Improved bio-based polymer

Fujitsu Limited and Fujitsu Laboratories have announced the development of a new bio-based polymer that retains the heat resistance and mouldability of their previously developed bio-based polymer.


Fujitsu Limited and Fujitsu Laboratories have announced the development of a new bio-based polymer that retains the heat resistance and mouldability of their previously developed bio-based polymer, while improving impact resistance by 50%.



Fujitsu has succeeded in developing a prototype mobile phone chassis using the new bio-based polymer, and exhibited it this week at the Fujitsu Forum 2006.



In recent years, increases in carbon dioxide emissions caused by the use of fossil fuels have resulted in a rapid advance in global warming. This condition has raised interest in the use of bio-based polymers which have a lower environmental burden, as an alternative to conventional plastics made from petroleum, a limited natural resource.

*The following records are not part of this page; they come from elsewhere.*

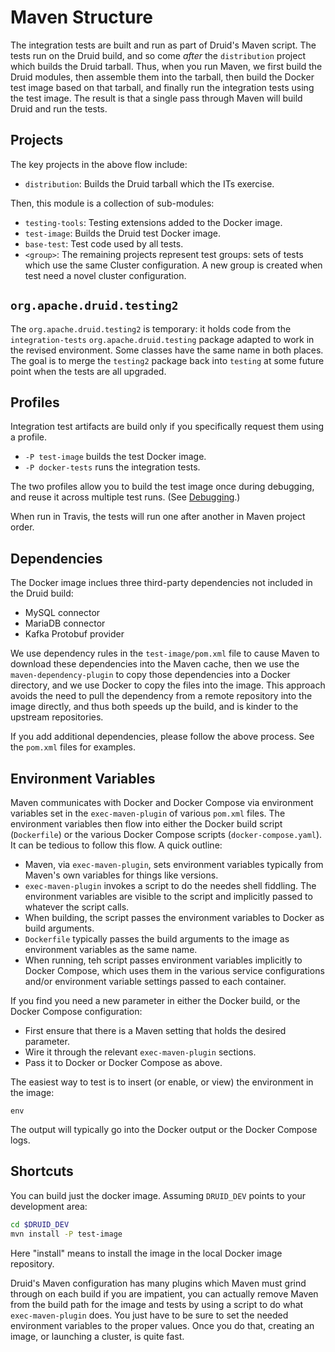 <!--
  ~ Licensed to the Apache Software Foundation (ASF) under one
  ~ or more contributor license agreements.  See the NOTICE file
  ~ distributed with this work for additional information
  ~ regarding copyright ownership.  The ASF licenses this file
  ~ to you under the Apache License, Version 2.0 (the
  ~ "License"); you may not use this file except in compliance
  ~ with the License.  You may obtain a copy of the License at
  ~
  ~   http://www.apache.org/licenses/LICENSE-2.0
  ~
  ~ Unless required by applicable law or agreed to in writing,
  ~ software distributed under the License is distributed on an
  ~ "AS IS" BASIS, WITHOUT WARRANTIES OR CONDITIONS OF ANY
  ~ KIND, either express or implied.  See the License for the
  ~ specific language governing permissions and limitations
  ~ under the License.
  -->

# Maven Structure

The integration tests are built and run as part of Druid's Maven script.
The tests run on the Druid build, and so come *after* the `distribution`
project which builds the Druid tarball. Thus, when you run Maven, we
first build the Druid modules, then assemble them into the tarball, then
build the Docker test image based on that tarball, and finally run the
integration tests using the test image. The result is that a single pass
through Maven will build Druid and run the tests.

## Projects

The key projects in the above flow include:

* `distribution`: Builds the Druid tarball which the ITs exercise.

Then, this module is a collection of sub-modules:

* `testing-tools`: Testing extensions added to the Docker image.
* `test-image`: Builds the Druid test Docker image.
* `base-test`: Test code used by all tests.
* `<group>`: The remaining projects represent test groups: sets of
  tests which use the same Cluster configuration. A new group is created
  when test need a novel cluster configuration.

## `org.apache.druid.testing2`

The `org.apache.druid.testing2` is temporary: it holds code from the
`integration-tests` `org.apache.druid.testing` package adapted to work
in the revised environment. Some classes have the same name in both
places. The goal is to merge the `testing2` package back into
`testing` at some future point when the tests are all upgraded.

## Profiles

Integration test artifacts are build only if you specifically request them
using a profile.

* `-P test-image` builds the test Docker image.
* `-P docker-tests` runs the integration tests.

The two profiles allow you to build the test image once during debugging,
and reuse it across multiple test runs. (See [Debugging](debugging.md).)

When run in Travis, the tests will run one after another in Maven project
order.

## Dependencies

The Docker image inclues three third-party dependencies not included in the
Druid build:

* MySQL connector
* MariaDB connector
* Kafka Protobuf provider

We use dependency rules in the `test-image/pom.xml` file to cause Maven to download
these dependencies into the Maven cache, then we use the
`maven-dependency-plugin` to copy those dependencies into a Docker directory,
and we use Docker to copy the files into the image. This approach avoids the need
to pull the dependency from a remote repository into the image directly, and thus
both speeds up the build, and is kinder to the upstream repositories.

If you add additional dependencies, please follow the above process. See the
`pom.xml` files for examples.

## Environment Variables

Maven communicates with Docker and Docker Compose via environment variables
set in the `exec-maven-plugin` of various `pom.xml` files. The environment
variables then flow into either the Docker build script (`Dockerfile`) or the
various Docker Compose scripts (`docker-compose.yaml`). It can be tedious to follow
this flow. A quick outline:

* Maven, via `exec-maven-plugin`, sets environment variables typically from Maven's
  own variables for things like versions.
* `exec-maven-plugin` invokes a script to do the needes shell fiddling. The environment
  variables are visible to the script and implicitly passed to whatever the script
  calls.
* When building, the script passes the environment variables to Docker as build
  arguments.
* `Dockerfile` typically passes the build arguments to the image as environment
  variables as the same name.
* When running, teh script passes environment variables implicitly to Docker Compose,
  which uses them in the various service configurations and/or environment variable
  settings passed to each container.

If you find you need a new parameter in either the Docker build, or the Docker Compose
configuration:

* First ensure that there is a Maven setting that holds the desired parameter.
* Wire it through the relevant `exec-maven-plugin` sections.
* Pass it to Docker or Docker Compose as above.

The easiest way to test is to insert (or enable, or view) the environment in the
image:

```shell
env
```

The output will typically go into the Docker output or the Docker Compose logs.

## Shortcuts

You can build just the docker image. Assuming `DRUID_DEV` points to your development
area:

```bash
cd $DRUID_DEV
mvn install -P test-image
```

Here "install" means to install the image in the local Docker image repository.

Druid's Maven configuration has many plugins which Maven must grind through on each
build if you are impatient, you can actually remove Maven from the build path for
the image and tests by using a script to do what `exec-maven-plugin` does. You just
have to be sure to set the needed environment variables to the proper values.
Once you do that, creating an image, or launching a cluster, is quite fast.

In collaboration with Toray Industries, Fujitsu has developed a new bio-based polymer that features high impact resistance, by further refining the microstructure and improving the compatibility of polylactic acid, made from materials including corn, with polymer alloyed-polycarbonate, which has a high glass transition temperature (the phenomenon in which heated polymer transforms from a hard glass-like state to a rubbery state).



In June 2002, Fujitsu introduced the world’s first notebook PC in which certain parts of the chassis were made from a corn-based bio-based polymer. In January 2005, Fujitsu and Toray combined polymer-alloy technology and flame-retardance technology to develop a bio-based polymer with high heat-resistance, low flammability, and good mouldability, which Fujitsu introduced in the world’s first notebook PC with a full-size chassis made with bio-based polymer. In Fujitsu’s latest notebook model available in Japan, the FMV-BIBLO NB80S, 93% of the entire chassis is made from bio-based polymer.